> **Dataset content**:

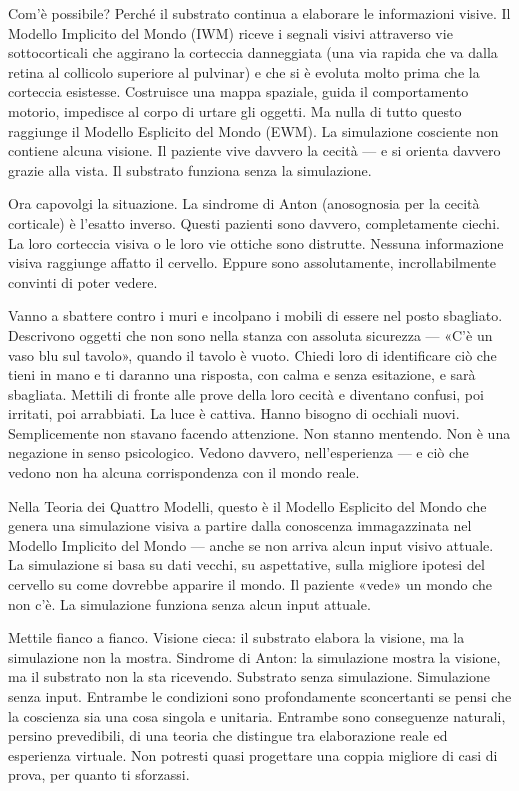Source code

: \documentclass[11pt, twoside, openright]{book}
\begin{document}
Com'è possibile? Perché il substrato continua a elaborare le informazioni visive. Il Modello Implicito del Mondo (IWM) riceve i segnali visivi attraverso vie sottocorticali che aggirano la corteccia danneggiata (una via rapida che va dalla retina al collicolo superiore al pulvinar) e che si è evoluta molto prima che la corteccia esistesse. Costruisce una mappa spaziale, guida il comportamento motorio, impedisce al corpo di urtare gli oggetti. Ma nulla di tutto questo raggiunge il Modello Esplicito del Mondo (EWM). La simulazione cosciente non contiene alcuna visione. Il paziente vive davvero la cecità --- e si orienta davvero grazie alla vista. Il substrato funziona senza la simulazione.

Ora capovolgi la situazione. La sindrome di Anton (anosognosia per la cecità corticale) è l'esatto inverso. Questi pazienti sono davvero, completamente ciechi. La loro corteccia visiva o le loro vie ottiche sono distrutte. Nessuna informazione visiva raggiunge affatto il cervello. Eppure sono assolutamente, incrollabilmente convinti di poter vedere.

Vanno a sbattere contro i muri e incolpano i mobili di essere nel posto sbagliato. Descrivono oggetti che non sono nella stanza con assoluta sicurezza --- «C'è un vaso blu sul tavolo», quando il tavolo è vuoto. Chiedi loro di identificare ciò che tieni in mano e ti daranno una risposta, con calma e senza esitazione, e sarà sbagliata. Mettili di fronte alle prove della loro cecità e diventano confusi, poi irritati, poi arrabbiati. La luce è cattiva. Hanno bisogno di occhiali nuovi. Semplicemente non stavano facendo attenzione. Non stanno mentendo. Non è una negazione in senso psicologico. Vedono davvero, nell'esperienza --- e ciò che vedono non ha alcuna corrispondenza con il mondo reale.

Nella Teoria dei Quattro Modelli, questo è il Modello Esplicito del Mondo che genera una simulazione visiva a partire dalla conoscenza immagazzinata nel Modello Implicito del Mondo --- anche se non arriva alcun input visivo attuale. La simulazione si basa su dati vecchi, su aspettative, sulla migliore ipotesi del cervello su come dovrebbe apparire il mondo. Il paziente «vede» un mondo che non c'è. La simulazione funziona senza alcun input attuale.

Mettile fianco a fianco. Visione cieca: il substrato elabora la visione, ma la simulazione non la mostra. Sindrome di Anton: la simulazione mostra la visione, ma il substrato non la sta ricevendo. Substrato senza simulazione. Simulazione senza input. Entrambe le condizioni sono profondamente sconcertanti se pensi che la coscienza sia una cosa singola e unitaria. Entrambe sono conseguenze naturali, persino prevedibili, di una teoria che distingue tra elaborazione reale ed esperienza virtuale. Non potresti quasi progettare una coppia migliore di casi di prova, per quanto ti sforzassi.
\end{document}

> **Problem requirements**: A faithful copy of the entries above is needed, one that contains no images.

> **Completed exercise**:
Source code

: \documentclass[11pt, twoside, openright]{book}
\begin{document}
Com'è possibile? Perché il substrato continua a elaborare le informazioni visive. Il Modello Implicito del Mondo (IWM) riceve i segnali visivi attraverso vie sottocorticali che aggirano la corteccia danneggiata (una via rapida che va dalla retina al collicolo superiore al pulvinar) e che si è evoluta molto prima che la corteccia esistesse. Costruisce una mappa spaziale, guida il comportamento motorio, impedisce al corpo di urtare gli oggetti. Ma nulla di tutto questo raggiunge il Modello Esplicito del Mondo (EWM). La simulazione cosciente non contiene alcuna visione. Il paziente vive davvero la cecità --- e si orienta davvero grazie alla vista. Il substrato funziona senza la simulazione.

Ora capovolgi la situazione. La sindrome di Anton (anosognosia per la cecità corticale) è l'esatto inverso. Questi pazienti sono davvero, completamente ciechi. La loro corteccia visiva o le loro vie ottiche sono distrutte. Nessuna informazione visiva raggiunge affatto il cervello. Eppure sono assolutamente, incrollabilmente convinti di poter vedere.

Vanno a sbattere contro i muri e incolpano i mobili di essere nel posto sbagliato. Descrivono oggetti che non sono nella stanza con assoluta sicurezza --- «C'è un vaso blu sul tavolo», quando il tavolo è vuoto. Chiedi loro di identificare ciò che tieni in mano e ti daranno una risposta, con calma e senza esitazione, e sarà sbagliata. Mettili di fronte alle prove della loro cecità e diventano confusi, poi irritati, poi arrabbiati. La luce è cattiva. Hanno bisogno di occhiali nuovi. Semplicemente non stavano facendo attenzione. Non stanno mentendo. Non è una negazione in senso psicologico. Vedono davvero, nell'esperienza --- e ciò che vedono non ha alcuna corrispondenza con il mondo reale.

Nella Teoria dei Quattro Modelli, questo è il Modello Esplicito del Mondo che genera una simulazione visiva a partire dalla conoscenza immagazzinata nel Modello Implicito del Mondo --- anche se non arriva alcun input visivo attuale. La simulazione si basa su dati vecchi, su aspettative, sulla migliore ipotesi del cervello su come dovrebbe apparire il mondo. Il paziente «vede» un mondo che non c'è. La simulazione funziona senza alcun input attuale.

Mettile fianco a fianco. Visione cieca: il substrato elabora la visione, ma la simulazione non la mostra. Sindrome di Anton: la simulazione mostra la visione, ma il substrato non la sta ricevendo. Substrato senza simulazione. Simulazione senza input. Entrambe le condizioni sono profondamente sconcertanti se pensi che la coscienza sia una cosa singola e unitaria. Entrambe sono conseguenze naturali, persino prevedibili, di una teoria che distingue tra elaborazione reale ed esperienza virtuale. Non potresti quasi progettare una coppia migliore di casi di prova, per quanto ti sforzassi.
\end{document}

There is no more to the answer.